**WORK TASK:** Copy out all lines of the material below in which "VIEW" occurs.

**DATA SHOWN:**
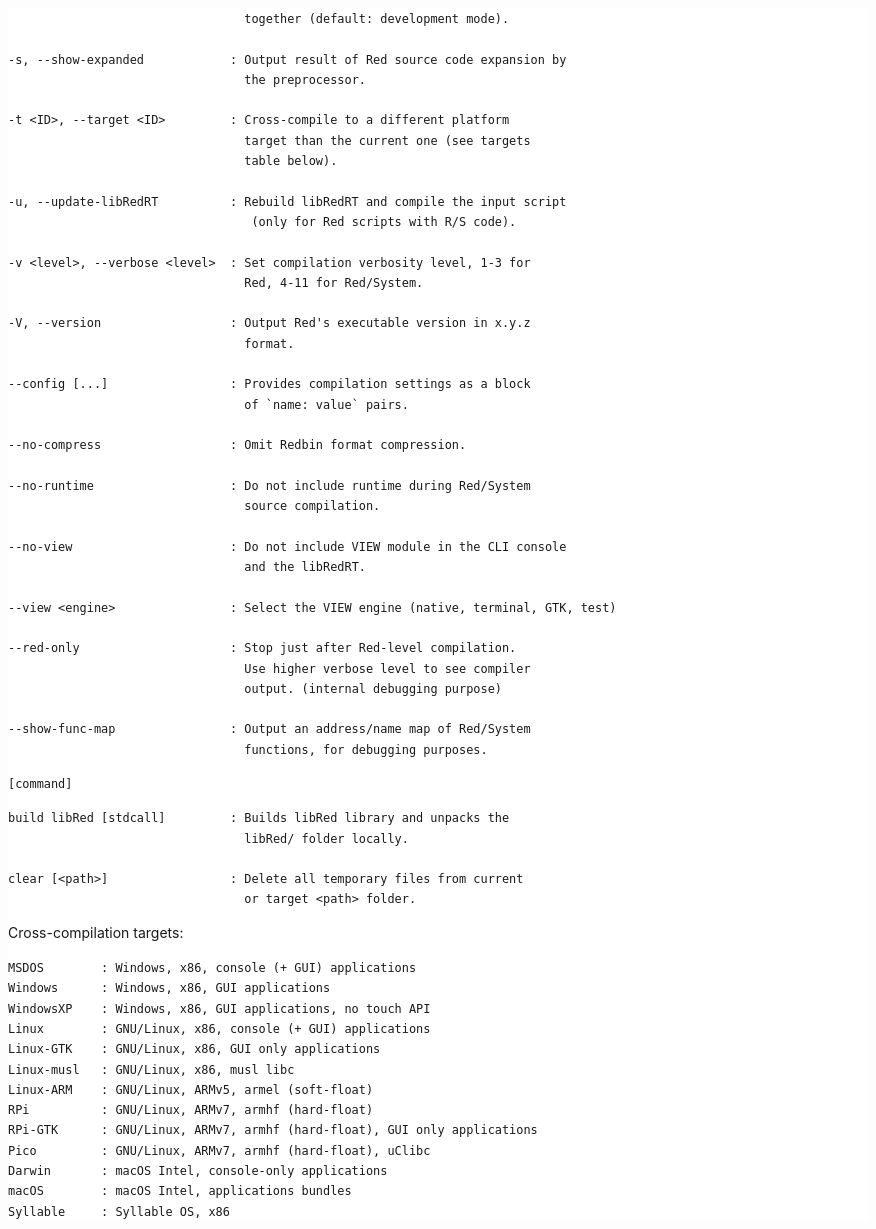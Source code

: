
 ```
                                 together (default: development mode).

-s, --show-expanded            : Output result of Red source code expansion by
                                 the preprocessor.

-t <ID>, --target <ID>         : Cross-compile to a different platform
                                 target than the current one (see targets
                                 table below).

-u, --update-libRedRT          : Rebuild libRedRT and compile the input script
                                  (only for Red scripts with R/S code).

-v <level>, --verbose <level>  : Set compilation verbosity level, 1-3 for
                                 Red, 4-11 for Red/System.

-V, --version                  : Output Red's executable version in x.y.z
                                 format.

--config [...]                 : Provides compilation settings as a block
                                 of `name: value` pairs.

--no-compress                  : Omit Redbin format compression.

--no-runtime                   : Do not include runtime during Red/System
                                 source compilation.

--no-view                      : Do not include VIEW module in the CLI console
                                 and the libRedRT.

--view <engine>                : Select the VIEW engine (native, terminal, GTK, test)

--red-only                     : Stop just after Red-level compilation.
                                 Use higher verbose level to see compiler
                                 output. (internal debugging purpose)

--show-func-map                : Output an address/name map of Red/System
                                 functions, for debugging purposes.
```

`[command]`

```
build libRed [stdcall]         : Builds libRed library and unpacks the
                                 libRed/ folder locally.

clear [<path>]                 : Delete all temporary files from current
                                 or target <path> folder.
```

Cross-compilation targets:

```
MSDOS        : Windows, x86, console (+ GUI) applications
Windows      : Windows, x86, GUI applications
WindowsXP    : Windows, x86, GUI applications, no touch API
Linux        : GNU/Linux, x86, console (+ GUI) applications
Linux-GTK    : GNU/Linux, x86, GUI only applications
Linux-musl   : GNU/Linux, x86, musl libc
Linux-ARM    : GNU/Linux, ARMv5, armel (soft-float)
RPi          : GNU/Linux, ARMv7, armhf (hard-float)
RPi-GTK      : GNU/Linux, ARMv7, armhf (hard-float), GUI only applications
Pico         : GNU/Linux, ARMv7, armhf (hard-float), uClibc
Darwin       : macOS Intel, console-only applications
macOS        : macOS Intel, applications bundles
Syllable     : Syllable OS, x86
```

**ANSWER SPACE:**
--no-view                      : Do not include VIEW module in the CLI console
--view <engine>                : Select the VIEW engine (native, terminal, GTK, test)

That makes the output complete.